There are some dogs in Varick's pedigree that are not in the database, but the dogs that are, I am pretty pleased with. 
(Sorry it took so long for me to post, I have been extremely busy, as you can imagine.)
Some of you may be incredibly disappointed, but I am happy with the decision I have made. 

Varick vom Haus Jeffery


----------



## apenn0006 (Jun 22, 2012)

He's beautiful, that's for sure! It almost looks like his tail is striped in the top photo...or it could just be the way it comes across on the computer. I love his big ol ears


----------



## Freestep (May 1, 2011)

Nice looking pup! I don't remember the original thread... what is his breeding?


----------



## Lucy Dog (Aug 10, 2008)

I remember that thread. Not surprised at all you ended up getting him. Congrats and good luck with him.


----------



## Nigel (Jul 10, 2012)

He is a very handsome boy! You make the best choice that works for you! We had a little frustration when helping my MIL find hers. My wife's siblings got involved and complained about the cost & blah blah blah.  Congratulations and enjoy him!


----------



## 1sttimeforgsd (Jul 29, 2010)

Very handsome boy, thanks for sharing him with us. :wub:


----------



## HarleyTheGSD (Feb 13, 2012)

apenn0006 said:


> He's beautiful, that's for sure! It almost looks like his tail is striped in the top photo...or it could just be the way it comes across on the computer. I love his big ol ears


 Thank you! Hmm, you're right. I've never noticed that, so it might be just the way the camera took the photo. (I used my phone's camera, so I wouldn't be surprised.)


----------



## HarleyTheGSD (Feb 13, 2012)

Freestep said:


> Nice looking pup! I don't remember the original thread... what is his breeding?


 His lines, do you mean? He has DDR working (probably some Czech as well), and German show.


----------



## HarleyTheGSD (Feb 13, 2012)

Lucy Dog said:


> I remember that thread. Not surprised at all you ended up getting him. Congrats and good luck with him.

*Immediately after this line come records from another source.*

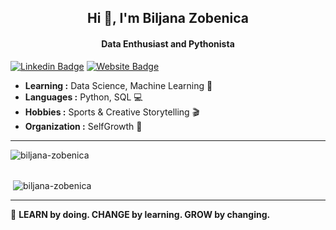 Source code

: <h2 align="center"> Hi 👋, I'm Biljana Zobenica </h2>
<h4 align="center">Data Enthusiast and Pythonista</h4>

[![Linkedin Badge](https://img.shields.io/badge/-Biljana_Zobenica-blue?style=flat-square&logo=Linkedin&logoColor=white&link=https://www.linkedin.com/in/biljana-data-enthusiast//)](https://www.linkedin.com/in/biljana-data-enthusiast/) [![Website Badge](https://img.shields.io/badge/Biljana_Zobenica-FA243C?style=flat-square&logo=Github&logoColor=white)](https://biljana-zobenica.github.io/)

-  **Learning :** Data Science, Machine Learning :space_invader: 
-  **Languages :** Python, SQL :computer:
-  **Hobbies :** Sports & Creative Storytelling :clapper:
-  **Organization :** SelfGrowth :green_apple:
---------------------------------------------------------------------------------------------------------------------------------------------------------------------------------

<p><img align="left" src="https://github-readme-stats.vercel.app/api/top-langs?username=biljana-zobenica&show_icons=true&locale=en&layout=compact" alt="biljana-zobenica" /></p>
<br><br>
<p>&nbsp;<img align="center" src="https://github-readme-stats.vercel.app/api?username=biljana-zobenica&show_icons=true&locale=en" alt="biljana-zobenica" /></p>

---------------------------------------------------------------------------------------------------------------------------------------------------------------------------------

🚀 **LEARN by doing. CHANGE by learning. GROW by changing.**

 Yes, many would have expected me getting him. Thank you.


----------



## HarleyTheGSD (Feb 13, 2012)

Nigel said:


> He is a very handsome boy! You make the best choice that works for you! We had a little frustration when helping my MIL find hers. My wife's siblings got involved and complained about the cost & blah blah blah. Congratulations and enjoy him!


 Thank you!


----------



## HarleyTheGSD (Feb 13, 2012)

1sttimeforgsd said:


> Very handsome boy, thanks for sharing him with us. :wub:


 Thanks!


----------



## Gregc (Aug 10, 2012)

Best of luck with him. He does look pretty cool!


----------



## HarleyTheGSD (Feb 13, 2012)

Gregc said:


> Best of luck with him. He does look pretty cool!


 Thank you, I believe so as well.


----------



## Jax08 (Feb 13, 2009)

He's adorable! Good luck and have fun with him!


----------



## HarleyTheGSD (Feb 13, 2012)

Jax08 said:


> He's adorable! Good luck and have fun with him!


 Thanks! Oh, I will.


----------



## onyx'girl (May 18, 2007)

apenn0006 said:


> He's beautiful, that's for sure! It almost looks like his tail is striped in the top photo...or it could just be the way it comes across on the computer. I love his big ol ears


That is his adult coat colors beginning to come in....soon he'll be as dark as his tail!
Cute pup~ congrats!


----------



## HarleyTheGSD (Feb 13, 2012)

onyx'girl said:


> That is his adult coat colors beginning to come in....soon he'll be as dark as his tail!
> Cute pup~ congrats!


 Oh yeah, he is going to be a very dark boy. 
Thanks!


----------



## Stosh (Jun 26, 2010)

What a handsome pup!


----------